▶ **About this task**
Should an entry include a picture, omit the picture and still repeat everything else exactly.

▶ **Provided material**
++++++++++++++++++++
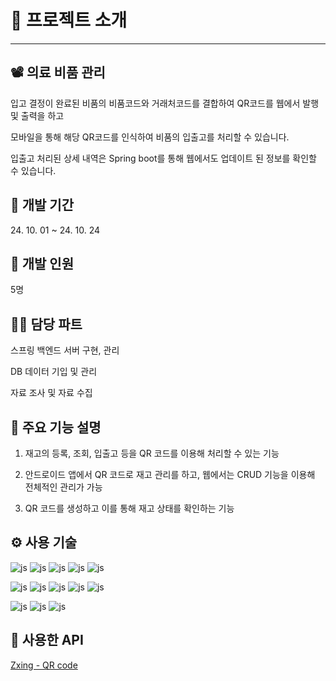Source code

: <h1>🔔 프로젝트 소개</h1>
<hr>

<h2>📽️ 의료 비품 관리 </h2>
입고 결정이 완료된 비품의 비품코드와 거래처코드를 결합하여 QR코드를 웹에서 발행 및 출력을 하고

모바일을 통해 해당 QR코드를 인식하여 비품의 입출고를 처리할 수 있습니다.

입출고 처리된 상세 내역은 Spring boot를 통해 웹에서도 업데이트 된 정보를 확인할 수 있습니다.
<br>

<h2>📅 개발 기간</h2>
24. 10. 01 ~ 24. 10. 24
<br>

<h2>👥 개발 인원</h2>
5명       
<br>

<h2>💁‍♂️ 담당 파트</h2>
스프링 백엔드 서버 구현, 관리

DB 데이터 기입 및 관리

자료 조사 및 자료 수집
<br>

<h2>📍 주요 기능 설명</h2>

1. 재고의 등록, 조회, 입출고 등을 QR 코드를 이용해 처리할 수 있는 기능

2. 안드로이드 앱에서 QR 코드로 재고 관리를 하고, 웹에서는 CRUD 기능을 이용해 전체적인 관리가 가능

3. QR 코드를 생성하고 이를 통해 재고 상태를 확인하는 기능

<h2>⚙️ 사용 기술</h2>

![js](https://img.shields.io/badge/Spring-6DB33F?style=for-the-badge&logo=spring&logoColor=white)
![js](https://img.shields.io/badge/MySQL-00000F?style=for-the-badge&logo=mysql&logoColor=white)
![js](https://img.shields.io/badge/Bootstrap-563D7C?style=for-the-badge&logo=bootstrap&logoColor=white)
![js](https://img.shields.io/badge/GitHub-100000?style=for-the-badge&logo=github&logoColor=white)
![js](https://img.shields.io/badge/GIT-E44C30?style=for-the-badge&logo=git&logoColor=white)

![js](https://img.shields.io/badge/React-20232A?style=for-the-badge&logo=react&logoColor=61DAFB)
![js](https://img.shields.io/badge/Android-3DDC84?style=for-the-badge&logo=android&logoColor=white)
![js](https://img.shields.io/badge/Kotlin-0095D5?&style=for-the-badge&logo=kotlin&logoColor=white)
![js](https://img.shields.io/badge/Java-ED8B00?style=for-the-badge&logo=openjdk&logoColor=white)
![js](https://img.shields.io/badge/JavaScript-F7DF1E?style=for-the-badge&logo=JavaScript&logoColor=white)

![js](https://img.shields.io/badge/CSS3-1572B6?style=for-the-badge&logo=css3&logoColor=white)
![js](https://img.shields.io/badge/HTML5-E34F26?style=for-the-badge&logo=html5&logoColor=white)
![js](https://img.shields.io/badge/Sourcetree-0052CC?style=for-the-badge&logo=Sourcetree&logoColor=white)

<h2>🔑 사용한 API</h2>
<a href="https://github.com/zxing/zxing/tree/master">Zxing - QR code</a>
++++++++++++++++++++
▶ **Solution**
Source code

: <h1>🔔 프로젝트 소개</h1>
<hr>

<h2>📽️ 의료 비품 관리 </h2>
입고 결정이 완료된 비품의 비품코드와 거래처코드를 결합하여 QR코드를 웹에서 발행 및 출력을 하고

모바일을 통해 해당 QR코드를 인식하여 비품의 입출고를 처리할 수 있습니다.

입출고 처리된 상세 내역은 Spring boot를 통해 웹에서도 업데이트 된 정보를 확인할 수 있습니다.
<br>

<h2>📅 개발 기간</h2>
24. 10. 01 ~ 24. 10. 24
<br>

<h2>👥 개발 인원</h2>
5명       
<br>

<h2>💁‍♂️ 담당 파트</h2>
스프링 백엔드 서버 구현, 관리

DB 데이터 기입 및 관리

자료 조사 및 자료 수집
<br>

<h2>📍 주요 기능 설명</h2>

1. 재고의 등록, 조회, 입출고 등을 QR 코드를 이용해 처리할 수 있는 기능

2. 안드로이드 앱에서 QR 코드로 재고 관리를 하고, 웹에서는 CRUD 기능을 이용해 전체적인 관리가 가능

3. QR 코드를 생성하고 이를 통해 재고 상태를 확인하는 기능

<h2>⚙️ 사용 기술</h2>

![js](https://img.shields.io/badge/Spring-6DB33F?style=for-the-badge&logo=spring&logoColor=white)
![js](https://img.shields.io/badge/MySQL-00000F?style=for-the-badge&logo=mysql&logoColor=white)
![js](https://img.shields.io/badge/Bootstrap-563D7C?style=for-the-badge&logo=bootstrap&logoColor=white)
![js](https://img.shields.io/badge/GitHub-100000?style=for-the-badge&logo=github&logoColor=white)
![js](https://img.shields.io/badge/GIT-E44C30?style=for-the-badge&logo=git&logoColor=white)

![js](https://img.shields.io/badge/React-20232A?style=for-the-badge&logo=react&logoColor=61DAFB)
![js](https://img.shields.io/badge/Android-3DDC84?style=for-the-badge&logo=android&logoColor=white)
![js](https://img.shields.io/badge/Kotlin-0095D5?&style=for-the-badge&logo=kotlin&logoColor=white)
![js](https://img.shields.io/badge/Java-ED8B00?style=for-the-badge&logo=openjdk&logoColor=white)
![js](https://img.shields.io/badge/JavaScript-F7DF1E?style=for-the-badge&logo=JavaScript&logoColor=white)

![js](https://img.shields.io/badge/CSS3-1572B6?style=for-the-badge&logo=css3&logoColor=white)
![js](https://img.shields.io/badge/HTML5-E34F26?style=for-the-badge&logo=html5&logoColor=white)
![js](https://img.shields.io/badge/Sourcetree-0052CC?style=for-the-badge&logo=Sourcetree&logoColor=white)

<h2>🔑 사용한 API</h2>
<a href="https://github.com/zxing/zxing/tree/master">Zxing - QR code</a>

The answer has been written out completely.